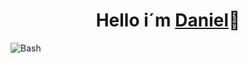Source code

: <H1 align="center"> Hello i´m <a href="https://github.com/Dgarridoo">Daniel</a>👋</h1>
<img src="https://img.shields.io/badge/Bash-orange?logo=gnu-bash&logoColor=white" alt="Bash">
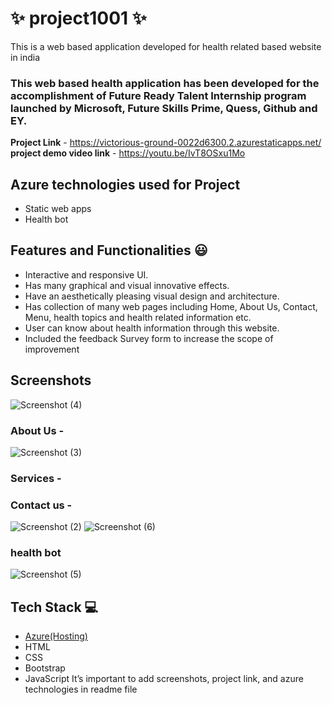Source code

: # ✨ project1001 ✨

This is a web based application developed for health related based website in india

### This web based health application has been developed for the accomplishment of Future Ready Talent Internship program launched by Microsoft, Future Skills Prime, Quess, Github and EY.


**Project Link** -  https://victorious-ground-0022d6300.2.azurestaticapps.net/
**project demo video link** - https://youtu.be/IvT8OSxu1Mo

## Azure technologies used for Project

- Static web apps
- Health bot

## Features and Functionalities 😃

- Interactive and responsive UI.
- Has many graphical and visual innovative effects.
- Have an aesthetically pleasing visual design and architecture.
- Has collection of many web pages including Home, About Us, Contact, Menu, health topics and health related information etc.
- User can know about health information through this website.
- Included the feedback Survey form to increase the scope of improvement 

## Screenshots


![Screenshot (4)](https://user-images.githubusercontent.com/112463951/202258262-be83248c-77d2-4619-a6e5-318cbbb2a0a4.png)


   

### About Us -


![Screenshot (3)](https://user-images.githubusercontent.com/112463951/202258422-dbea5b41-f776-4b7a-8954-980a7b91019a.png)

### Services -



### Contact us -

![Screenshot (2)](https://user-images.githubusercontent.com/112463951/202258459-86c36313-588a-4d29-bdeb-2b01ee425f2d.png)
![Screenshot (6)](https://user-images.githubusercontent.com/112463951/202258915-723edf6b-c80f-4a37-898a-69586223a399.png)


### health bot

![Screenshot (5)](https://user-images.githubusercontent.com/112463951/202258795-d29ddafb-fa67-4807-99be-d247444272df.png)



## Tech Stack 💻

- [Azure(Hosting)](https://azure.microsoft.com/en-in/features/azure-portal/)
- HTML
- CSS
- Bootstrap
- JavaScript
It’s important to add screenshots, project link, and azure technologies in readme file
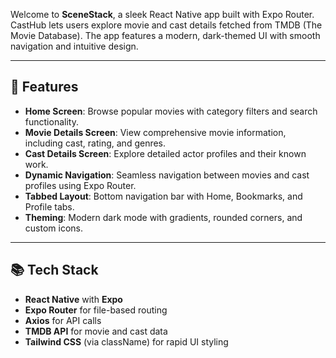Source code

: Welcome to **SceneStack**, a sleek React Native app built with Expo Router. CastHub lets users explore movie and cast details fetched from TMDB (The Movie Database). The app features a modern, dark-themed UI with smooth navigation and intuitive design.

---

## 🚀 Features

- **Home Screen**: Browse popular movies with category filters and search functionality.
- **Movie Details Screen**: View comprehensive movie information, including cast, rating, and genres.
- **Cast Details Screen**: Explore detailed actor profiles and their known work.
- **Dynamic Navigation**: Seamless navigation between movies and cast profiles using Expo Router.
- **Tabbed Layout**: Bottom navigation bar with Home, Bookmarks, and Profile tabs.
- **Theming**: Modern dark mode with gradients, rounded corners, and custom icons.

---

## 📚 **Tech Stack**
- **React Native** with **Expo**
- **Expo Router** for file-based routing
- **Axios** for API calls
- **TMDB API** for movie and cast data
- **Tailwind CSS** (via className) for rapid UI styling
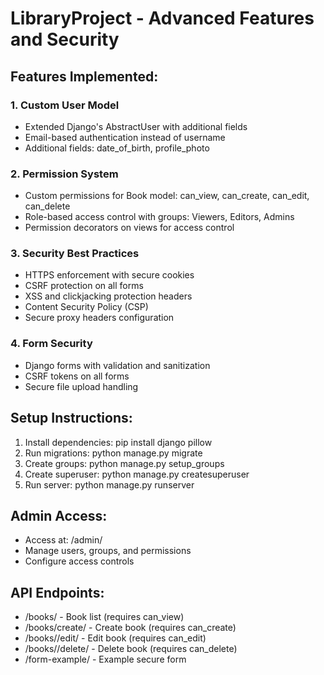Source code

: # LibraryProject - Advanced Features and Security

## Features Implemented:

### 1. Custom User Model
- Extended Django's AbstractUser with additional fields
- Email-based authentication instead of username
- Additional fields: date_of_birth, profile_photo

### 2. Permission System
- Custom permissions for Book model: can_view, can_create, can_edit, can_delete
- Role-based access control with groups: Viewers, Editors, Admins
- Permission decorators on views for access control

### 3. Security Best Practices
- HTTPS enforcement with secure cookies
- CSRF protection on all forms
- XSS and clickjacking protection headers
- Content Security Policy (CSP)
- Secure proxy headers configuration

### 4. Form Security
- Django forms with validation and sanitization
- CSRF tokens on all forms
- Secure file upload handling

## Setup Instructions:

1. Install dependencies: pip install django pillow
2. Run migrations: python manage.py migrate
3. Create groups: python manage.py setup_groups
4. Create superuser: python manage.py createsuperuser
5. Run server: python manage.py runserver

## Admin Access:
- Access at: /admin/
- Manage users, groups, and permissions
- Configure access controls

## API Endpoints:
- /books/ - Book list (requires can_view)
- /books/create/ - Create book (requires can_create)
- /books/<id>/edit/ - Edit book (requires can_edit)
- /books/<id>/delete/ - Delete book (requires can_delete)
- /form-example/ - Example secure form
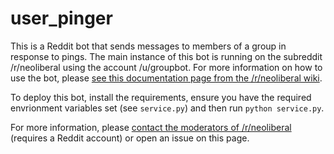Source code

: # user\_pinger

This is a Reddit bot that sends messages to members of a group in response to pings. The main instance of this bot is running on the subreddit /r/neoliberal using the account /u/groupbot. For more information on how to use the bot, please [see this documentation page from the /r/neoliberal wiki](https://reddit.com/r/neoliberal/wiki/userpinger/documentation).

To deploy this bot, install the requirements, ensure you have the required envrionment variables set (see `service.py`) and then run `python service.py`.

For more information, please [contact the moderators of /r/neoliberal](https://www.reddit.com/message/compose?to=%2Fr%2Fneoliberal) (requires a Reddit account) or open an issue on this page.
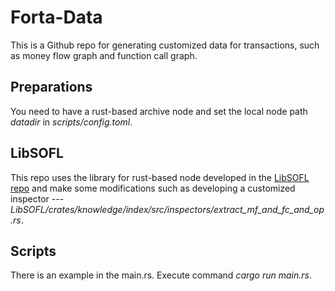 # Forta-Data
This is a Github repo for generating customized data for transactions, such as money flow graph and function call graph.

## Preparations
You need to have a rust-based archive node and set the local node path *datadir* in *scripts/config.toml*. 

## LibSOFL
This repo uses the library for rust-based node developed in the [LibSOFL repo](https://github.com/Troublor/LibSOFL.git) and make some modifications such as developing a customized inspector --- *LibSOFL/crates/knowledge/index/src/inspectors/extract_mf_and_fc_and_op.rs*.

## Scripts
There is an example in the main.rs. Execute command *cargo run main.rs*. 

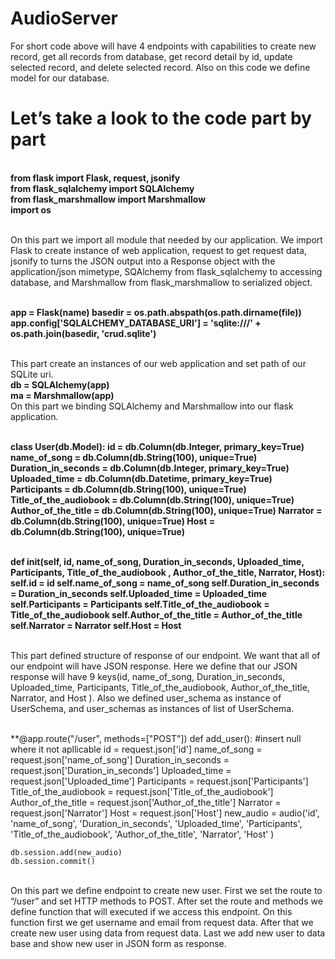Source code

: # AudioServer
For short code above will have 4 endpoints with capabilities to create new record, get all records from database, get record detail by id, update selected record, and delete selected record. Also on this code we define model for our database.
# Let’s take a look to the code part by part
 <br> **from flask import Flask, request, jsonify
 <br> from flask_sqlalchemy import SQLAlchemy
 <br> from flask_marshmallow import Marshmallow
 <br> import os**
 
 <br>On this part we import all module that needed by our application. We import Flask to create instance of web application, request to get request data, jsonify to turns the JSON output into a Response object with the application/json mimetype, SQAlchemy from flask_sqlalchemy to accessing database, and Marshmallow from flask_marshmallow to serialized object.
 
<br> **app = Flask(__name__)
basedir = os.path.abspath(os.path.dirname(__file__))
app.config['SQLALCHEMY_DATABASE_URI'] = 'sqlite:///' + os.path.join(basedir, 'crud.sqlite')**

<br> This part create an instances of our web application and set path of our SQLite uri.
<br>**db = SQLAlchemy(app)
<br>ma = Marshmallow(app)**
<br>On this part we binding SQLAlchemy and Marshmallow into our flask application.

<br>**class User(db.Model):
    id = db.Column(db.Integer, primary_key=True)
    name_of_song = db.Column(db.String(100), unique=True)
    Duration_in_seconds = db.Column(db.Integer, primary_key=True)
    Uploaded_time = db.Column(db.Datetime, primary_key=True)
    Participants = db.Column(db.String(100), unique=True)
    Title_of_the_audiobook = db.Column(db.String(100), unique=True)
    Author_of_the_title = db.Column(db.String(100), unique=True)
    Narrator = db.Column(db.String(100), unique=True)
    Host = db.Column(db.String(100), unique=True)**

<br>  **def __init__(self, id,  name_of_song, Duration_in_seconds, Uploaded_time, Participants, Title_of_the_audiobook , Author_of_the_title, Narrator, Host):
        self.id = id
        self.name_of_song = name_of_song
        self.Duration_in_seconds = Duration_in_seconds
        self.Uploaded_time = Uploaded_time
        self.Participants = Participants
        self.Title_of_the_audiobook = Title_of_the_audiobook
        self.Author_of_the_title = Author_of_the_title
        self.Narrator = Narrator
        self.Host = Host**
        
<br>   This part defined structure of response of our endpoint. We want that all of our endpoint will have JSON response. Here we define that our JSON response will have 9 keys(id,  name_of_song, Duration_in_seconds, Uploaded_time,  Participants, Title_of_the_audiobook, Author_of_the_title,  Narrator, and Host ). Also we defined user_schema as instance of UserSchema, and user_schemas as instances of list of UserSchema.     


<br> **@app.route("/user", methods=["POST"])
def add_user():
    #insert null where it not apllicable
    id = request.json['id']
    name_of_song = request.json['name_of_song']
    Duration_in_seconds = request.json['Duration_in_seconds']
    Uploaded_time = request.json['Uploaded_time']
    Participants = request.json['Participants']
    Title_of_the_audiobook = request.json['Title_of_the_audiobook']
    Author_of_the_title = request.json['Author_of_the_title']
    Narrator = request.json['Narrator']
    Host = request.json['Host']
    new_audio = audio('id', 'name_of_song', 'Duration_in_seconds', 'Uploaded_time', 'Participants', 'Title_of_the_audiobook', 'Author_of_the_title', 'Narrator', 'Host' )

    db.session.add(new_audio)
    db.session.commit()


 <br> On this part we define endpoint to create new user. First we set the route to “/user” and set HTTP methods to POST. After set the route and methods we define function that will executed if we access this endpoint. On this function first we get username and email from request data. After that we create new user using data from request data. Last we add new user to data base and show new user in JSON form as response.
______________________________
Work required:
Reproduce exactly the stretch of the material above that starts at the line with "# ✨ project1001 ✨" and ends at the line with "### This web", both included, and nothing else.

Response to this task:
: # ✨ project1001 ✨

This is a web based application developed for health related based website in india

### This web based health application has been developed for the accomplishment of Future Ready Talent Internship program launched by Microsoft, Future Skills Prime, Quess, Github and EY.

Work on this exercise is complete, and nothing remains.